Hyperparametric Robust and Dynamic Influence Maximization
Arkaprava Saha, Bogdan Cautis, Xiaokui Xiao, Laks V. S. Lakshmanan
TL;DR
This work addresses robust influence maximization on dynamic diffusion networks where edge probabilities are given by a hyperparametric function p_e = H(\theta, x_e). It introduces RIME, a method that combines multiplicative weight updates over a sampled hyperparameter set with a greedy RR-set based seed finder to maintain high-quality seeds as the network evolves, including node/edge insertions and deletions. The authors prove bi-criteria approximation guarantees with high probability and derive an amortized running time bound that scales with the number of hyperparameters and dynamic factors. Empirically, RIME achieves orders-of-magnitude speedups over restarting IM from scratch while delivering seed sets with competitive or superior worst-case influence across the hyperparameter space on both synthetic and real networks.
Abstract
We study the problem of robust influence maximization in dynamic diffusion networks.
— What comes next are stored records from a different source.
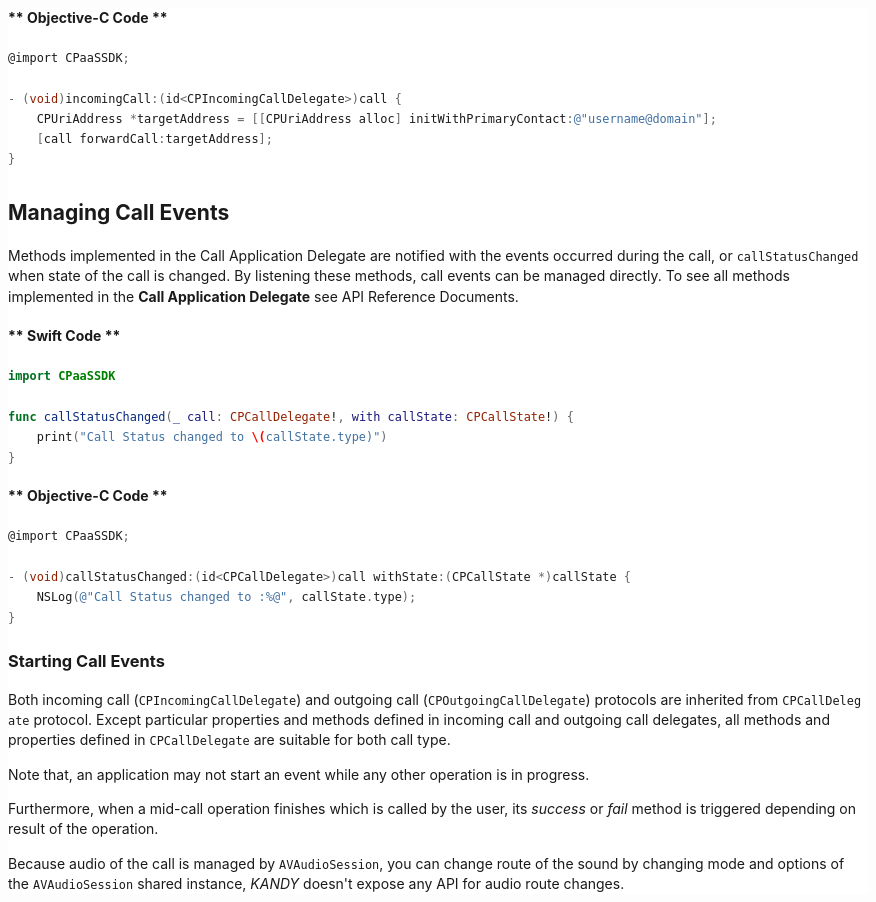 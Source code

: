 #### ** Objective-C Code **

```objectivec
@import CPaaSSDK;

- (void)incomingCall:(id<CPIncomingCallDelegate>)call {
    CPUriAddress *targetAddress = [[CPUriAddress alloc] initWithPrimaryContact:@"username@domain"];
    [call forwardCall:targetAddress];
}
```


## Managing Call Events

Methods implemented in the Call Application Delegate are notified with the events occurred during the call, or `callStatusChanged` when state of the call is changed. By listening these methods, call events can be managed directly. To see all methods implemented in the **Call Application Delegate** see API Reference Documents.



#### ** Swift Code **

```swift
import CPaaSSDK

func callStatusChanged(_ call: CPCallDelegate!, with callState: CPCallState!) {
    print("Call Status changed to \(callState.type)")
}
```

#### ** Objective-C Code **

```objectivec
@import CPaaSSDK;

- (void)callStatusChanged:(id<CPCallDelegate>)call withState:(CPCallState *)callState {
    NSLog(@"Call Status changed to :%@", callState.type);
}
```


### Starting Call Events

Both incoming call (`CPIncomingCallDelegate`) and outgoing call (`CPOutgoingCallDelegate`) protocols are inherited from `CPCallDelegate` protocol. Except particular properties and methods defined in incoming call and outgoing call delegates, all methods and properties defined in `CPCallDelegate` are suitable for both call type.

Note that, an application may not start an event while any other operation is in progress.

Furthermore, when a mid-call operation finishes which is called by the user, its *success* or *fail* method is triggered depending on result of the operation.

Because audio of the call is managed by `AVAudioSession`, you can change route of the sound by changing mode and options of the `AVAudioSession` shared instance, $KANDY$ doesn't expose any API for audio route changes.
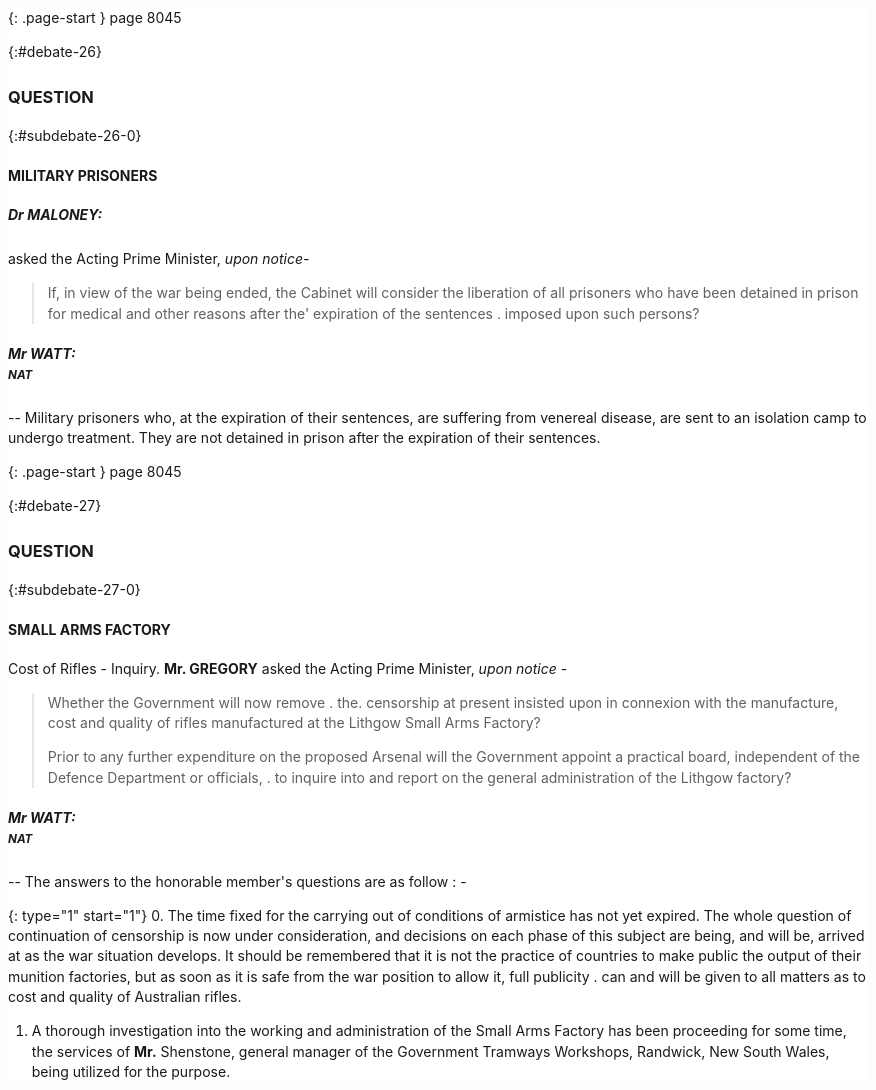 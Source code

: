 {: .page-start }
page 8045

{:#debate-26}
### QUESTION

{:#subdebate-26-0}
#### MILITARY PRISONERS

##### Dr MALONEY:

asked the Acting Prime Minister,  *upon notice-* 

  >If, in view of the war being ended, the Cabinet will consider the liberation of all prisoners who have been detained in prison for medical and other reasons after the' expiration of the sentences . imposed upon such persons? 

##### Mr WATT:<br><small class="text-muted">NAT</small>

-- Military prisoners who, at the expiration of their sentences, are suffering from venereal disease, are sent to an isolation camp to undergo treatment. They are not detained in prison after the expiration of their sentences. 

{: .page-start }
page 8045

{:#debate-27}
### QUESTION

{:#subdebate-27-0}
#### SMALL ARMS FACTORY

 Cost of Rifles - Inquiry.  **Mr. GREGORY**  asked the Acting Prime Minister,  *upon notice -* 

  >Whether the Government will now remove . the. censorship at present insisted upon in connexion with the manufacture, cost and quality of rifles manufactured at the Lithgow Small Arms Factory? 
  >
  >Prior to any further expenditure on the proposed Arsenal will the Government appoint a practical board, independent of the Defence Department or officials, . to inquire into and report on the general administration of the Lithgow factory? 

##### Mr WATT:<br><small class="text-muted">NAT</small>

-- The answers to the honorable member's questions are as follow : - 

{: type="1" start="1"}
0. The time fixed for the carrying out of conditions of armistice has not yet expired. The whole question of continuation of censorship is now under consideration, and decisions on each phase of this subject are being, and will be, arrived at as the war situation develops. It should be remembered that it is not the practice of countries to make public the output of their munition factories, but as soon as it is safe from the war position to allow it, full publicity . can and will be given to all matters as to cost and quality of Australian rifles. 
1. A thorough investigation into the working and administration of the Small Arms Factory has been proceeding for some time, the services of  **Mr.**  Shenstone,  general manager of the Government Tramways Workshops, Randwick, New South Wales, being utilized for the purpose. 
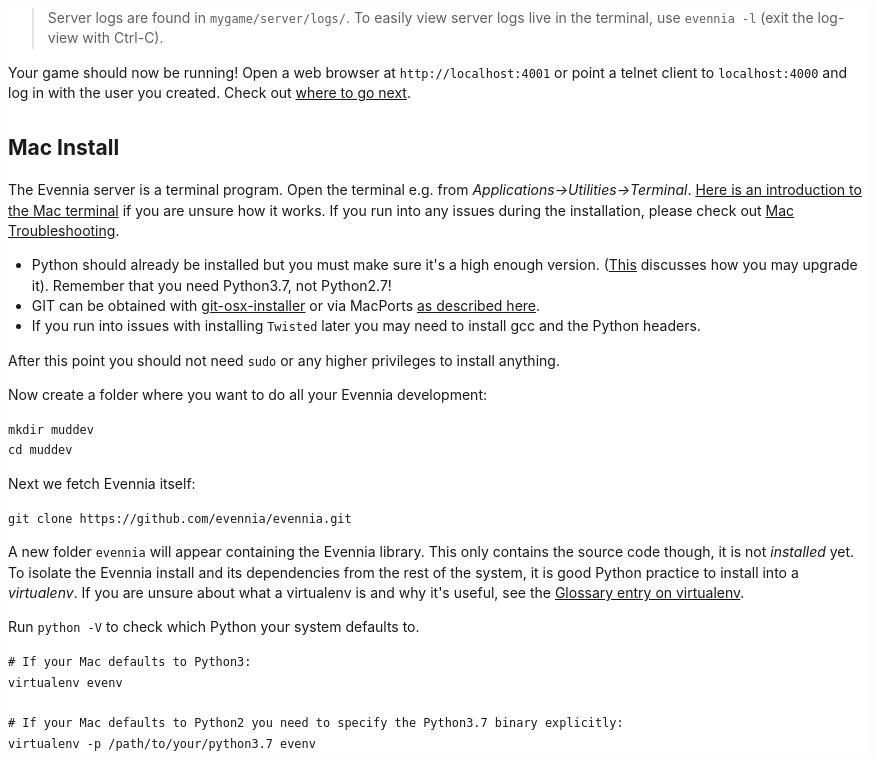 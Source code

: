 > Server logs are found in `mygame/server/logs/`. To easily view server logs
> live in the terminal, use `evennia -l` (exit the log-view with Ctrl-C).

Your game should now be running! Open a web browser at `http://localhost:4001`
or point a telnet client to `localhost:4000` and log in with the user you
created. Check out [where to go next](./Getting-Started.md#where-to-go-next).


## Mac Install

The Evennia server is a terminal program. Open the terminal e.g. from
*Applications->Utilities->Terminal*. [Here is an introduction to the Mac
terminal](http://blog.teamtreehouse.com/introduction-to-the-mac-os-x-command-line)
if you are unsure how it works. If you run into any issues during the
installation, please check out [Mac Troubleshooting](./Getting-Started.md#mac-troubleshooting).

* Python should already be installed but you must make sure it's a high enough version.
([This](http://docs.python-guide.org/en/latest/starting/install/osx/) discusses
 how you may upgrade it). Remember that you need Python3.7, not Python2.7!
* GIT can be obtained with
[git-osx-installer](http://code.google.com/p/git-osx-installer/) or via
MacPorts [as described
here](http://git-scm.com/book/en/Getting-Started-Installing-Git#Installing-on-Mac).
* If you run into issues with installing `Twisted` later you may need to
install gcc and the Python headers.

After this point you should not need `sudo` or any higher privileges to install anything.

Now create a folder where you want to do all your Evennia development:

```
mkdir muddev
cd muddev
```

Next we fetch Evennia itself:

```
git clone https://github.com/evennia/evennia.git
```

A new folder `evennia` will appear containing the Evennia library. This only
contains the source code though, it is not *installed* yet. To isolate the
Evennia install and its dependencies from the rest of the system, it is good
Python practice to install into a _virtualenv_. If you are unsure about what a
virtualenv is and why it's useful, see the [Glossary entry on virtualenv](./Glossary.md#virtualenv).

Run `python -V` to check which Python your system defaults to.


```
# If your Mac defaults to Python3:
virtualenv evenv

# If your Mac defaults to Python2 you need to specify the Python3.7 binary explicitly:
virtualenv -p /path/to/your/python3.7 evenv
```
In line with recent works, we consider the scenario where the network can undergo insertion and removal of nodes and edges, in discrete time steps, and the influence weights are determined by the features of the corresponding nodes and a global hyperparameter. Given this, our goal is to find, at every time step, the seed set maximizing the worst-case influence spread across all possible values of the hyperparameter. We propose an approximate solution using multiplicative weight updates and a greedy algorithm, with provable quality guarantees. Our experiments validate the effectiveness and efficiency of the proposed methods.